> [Saved entries]
::::::

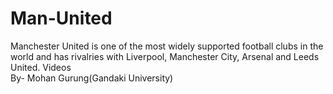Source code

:# Man-United
Manchester United is one of the most widely supported football clubs in the world and has rivalries with Liverpool, Manchester City, Arsenal and Leeds United. Videos
<br>
By- Mohan Gurung(Gandaki University)

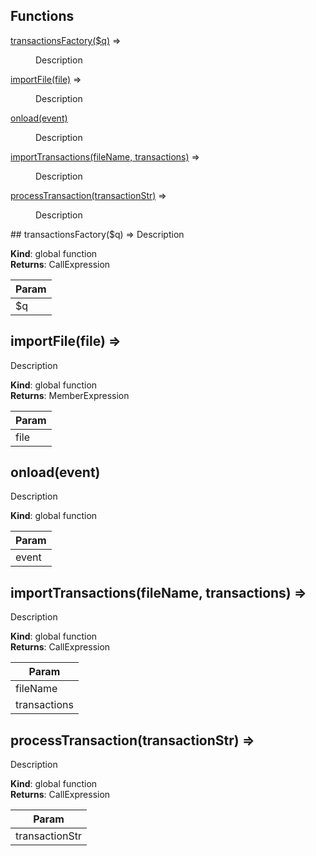 ## Functions
<dl>
<dt><a href="#transactionsFactory">transactionsFactory($q)</a> ⇒</dt>
<dd><p>Description</p>
</dd>
<dt><a href="#importFile">importFile(file)</a> ⇒</dt>
<dd><p>Description</p>
</dd>
<dt><a href="#onload">onload(event)</a></dt>
<dd><p>Description</p>
</dd>
<dt><a href="#importTransactions">importTransactions(fileName, transactions)</a> ⇒</dt>
<dd><p>Description</p>
</dd>
<dt><a href="#processTransaction">processTransaction(transactionStr)</a> ⇒</dt>
<dd><p>Description</p>
</dd>
</dl>
<a name="transactionsFactory"></a>
## transactionsFactory($q) ⇒
Description

**Kind**: global function  
**Returns**: CallExpression  

| Param |
| --- |
| $q | 

<a name="importFile"></a>
## importFile(file) ⇒
Description

**Kind**: global function  
**Returns**: MemberExpression  

| Param |
| --- |
| file | 

<a name="onload"></a>
## onload(event)
Description

**Kind**: global function  

| Param |
| --- |
| event | 

<a name="importTransactions"></a>
## importTransactions(fileName, transactions) ⇒
Description

**Kind**: global function  
**Returns**: CallExpression  

| Param |
| --- |
| fileName | 
| transactions | 

<a name="processTransaction"></a>
## processTransaction(transactionStr) ⇒
Description

**Kind**: global function  
**Returns**: CallExpression  

| Param |
| --- |
| transactionStr | 

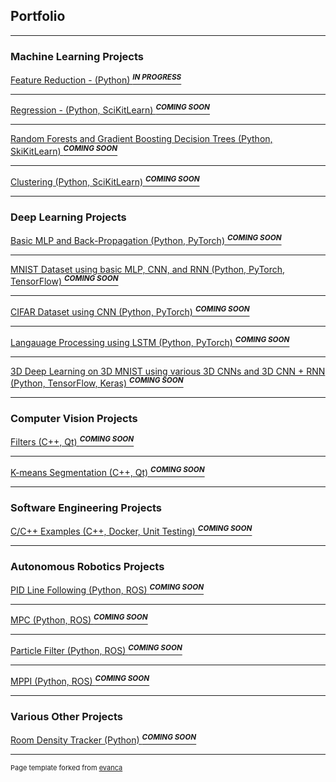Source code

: ## Portfolio

---

### Machine Learning Projects 

[Feature Reduction - (Python) <sup>**_IN PROGRESS_**</sup>](/projects/feature_reduction.md)

---
[Regression - (Python, SciKitLearn) <sup>**_COMING SOON_**</sup>](/projects/regression.md)

---
[Random Forests and Gradient Boosting Decision Trees (Python, SkiKitLearn) <sup>**_COMING SOON_**</sup>](/projects/random_forests_gbdt.md)

---
[Clustering (Python, SciKitLearn) <sup>**_COMING SOON_**</sup>](/projects/clustering.md)

---

### Deep Learning Projects

[Basic MLP and Back-Propagation (Python, PyTorch) <sup>**_COMING SOON_**</sup>](/projects/mlp_back_prop.md)

---
[MNIST Dataset using basic MLP, CNN, and RNN (Python, PyTorch, TensorFlow) <sup>**_COMING SOON_**</sup>](/projects/mnist_classifier.md)

---
[CIFAR Dataset using CNN (Python, PyTorch) <sup>**_COMING SOON_**</sup>](/projects/cifar_classifier.md)

---
[Langauage Processing using LSTM (Python, PyTorch) <sup>**_COMING SOON_**</sup>](/projects/langauge_processing.md)

---
[3D Deep Learning on 3D MNIST using various 3D CNNs and 3D CNN + RNN (Python, TensorFlow, Keras) <sup>**_COMING SOON_**</sup>](/projects/3d_mnist_classifier.md)

---

### Computer Vision Projects

[Filters (C++, Qt) <sup>**_COMING SOON_**</sup>](/projects/cv_filters.md)

---
[K-means Segmentation (C++, Qt) <sup>**_COMING SOON_**</sup>](/projects/k_means_segmentation.md)

---

### Software Engineering Projects

[C/C++ Examples (C++, Docker, Unit Testing) <sup>**_COMING SOON_**</sup>](/projects/sw_engineering.md)

---

### Autonomous Robotics Projects

[PID Line Following (Python, ROS) <sup>**_COMING SOON_**</sup>](/projects/pid_line_following.md)

---
[MPC (Python, ROS) <sup>**_COMING SOON_**</sup>](/projects/mpc.md)

---
[Particle Filter (Python, ROS) <sup>**_COMING SOON_**</sup>](/projects/particle_filter.md)

---
[MPPI (Python, ROS) <sup>**_COMING SOON_**</sup>](/projects/mppi.md)

---

### Various Other Projects

[Room Density Tracker (Python) <sup>**_COMING SOON_**</sup>](/projects/room_density_tracker.md)

---

<p style="font-size:11px">Page template forked from <a href="https://github.com/evanca/quick-portfolio">evanca</a></p>
<!-- Remove above link if you don't want to attibute -->
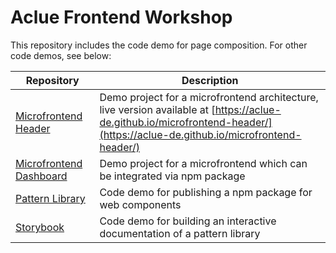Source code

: # Aclue Frontend Workshop

This repository includes the code demo for page composition. For other code demos, see below:

| Repository | Description |
|--|--|
| [Microfrontend Header](https://github.com/aclue-de/microfrontend-header) | Demo project for a microfrontend architecture, live version available at [https://aclue-de.github.io/microfrontend-header/](https://aclue-de.github.io/microfrontend-header/) |
| [Microfrontend Dashboard](https://github.com/aclue-de/microfrontend-dashboard) | Demo project for a microfrontend which can be integrated via npm package |
| [Pattern Library](https://github.com/aclue-de/FrontendWorkshop_PatternLibrary) | Code demo for publishing a npm package for web components |
| [Storybook](https://github.com/aclue-de/FrontendWorkshop_Storybook) | Code demo for building an interactive documentation of a pattern library |
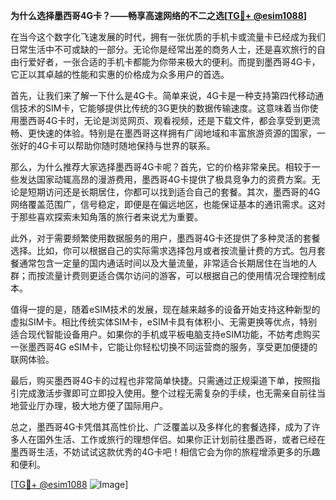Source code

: **为什么选择墨西哥4G卡？——畅享高速网络的不二之选[[TG💪+ @esim1088](https://t.me/s/esim1088)]**

在当今这个数字化飞速发展的时代，拥有一张优质的手机卡或流量卡已经成为我们日常生活中不可或缺的一部分。无论你是经常出差的商务人士，还是喜欢旅行的自由行爱好者，一张合适的手机卡都能为你带来极大的便利。而提到墨西哥4G卡，它正以其卓越的性能和实惠的价格成为众多用户的首选。

首先，让我们来了解一下什么是4G卡。简单来说，4G卡是一种支持第四代移动通信技术的SIM卡，它能够提供比传统的3G更快的数据传输速度。这意味着当你使用墨西哥4G卡时，无论是浏览网页、观看视频，还是下载文件，都会享受到更流畅、更快速的体验。特别是在墨西哥这样拥有广阔地域和丰富旅游资源的国家，一张好的4G卡可以帮助你随时随地保持与世界的联系。

那么，为什么推荐大家选择墨西哥4G卡呢？首先，它的价格非常亲民。相较于一些发达国家动辄高昂的漫游费用，墨西哥4G卡提供了极具竞争力的资费方案。无论是短期访问还是长期居住，你都可以找到适合自己的套餐。其次，墨西哥的4G网络覆盖范围广，信号稳定，即便是在偏远地区，也能保证基本的通讯需求。这对于那些喜欢探索未知角落的旅行者来说尤为重要。

此外，对于需要频繁使用数据服务的用户，墨西哥4G卡还提供了多种灵活的套餐选择。比如，你可以根据自己的实际需求选择包月或者按流量计费的方式。包月套餐通常包含一定量的国内通话时间以及大量流量，非常适合长期居住在当地的人群；而按流量计费则更适合偶尔访问的游客，可以根据自己的使用情况合理控制成本。

值得一提的是，随着eSIM技术的发展，现在越来越多的设备开始支持这种新型的虚拟SIM卡。相比传统实体SIM卡，eSIM卡具有体积小、无需更换等优点，特别适合现代智能设备用户。如果你的手机或平板电脑支持eSIM功能，不妨考虑购买一张墨西哥4G eSIM卡，它能让你轻松切换不同运营商的服务，享受更加便捷的联网体验。

最后，购买墨西哥4G卡的过程也非常简单快捷。只需通过正规渠道下单，按照指引完成激活步骤即可立即投入使用。整个过程无需复杂的手续，也无需亲自前往当地营业厅办理，极大地方便了国际用户。

总之，墨西哥4G卡凭借其高性价比、广泛覆盖以及多样化的套餐选择，成为了许多人在国外生活、工作或旅行的理想伴侣。如果你正计划前往墨西哥，或者已经在墨西哥生活，不妨试试这款优秀的4G卡吧！相信它会为你的旅程增添更多的乐趣和便利。

[[TG💪+ @esim1088](https://t.me/s/esim1088) ![Image](https://i.postimg.cc/4NQfJmqS/Snipaste-2025-05-13-00-14-12.png)]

::::::

> [Your assignment] In the entries above, count each line that includes "event" and report the total with no other text.

> [Answer to the exercise] 3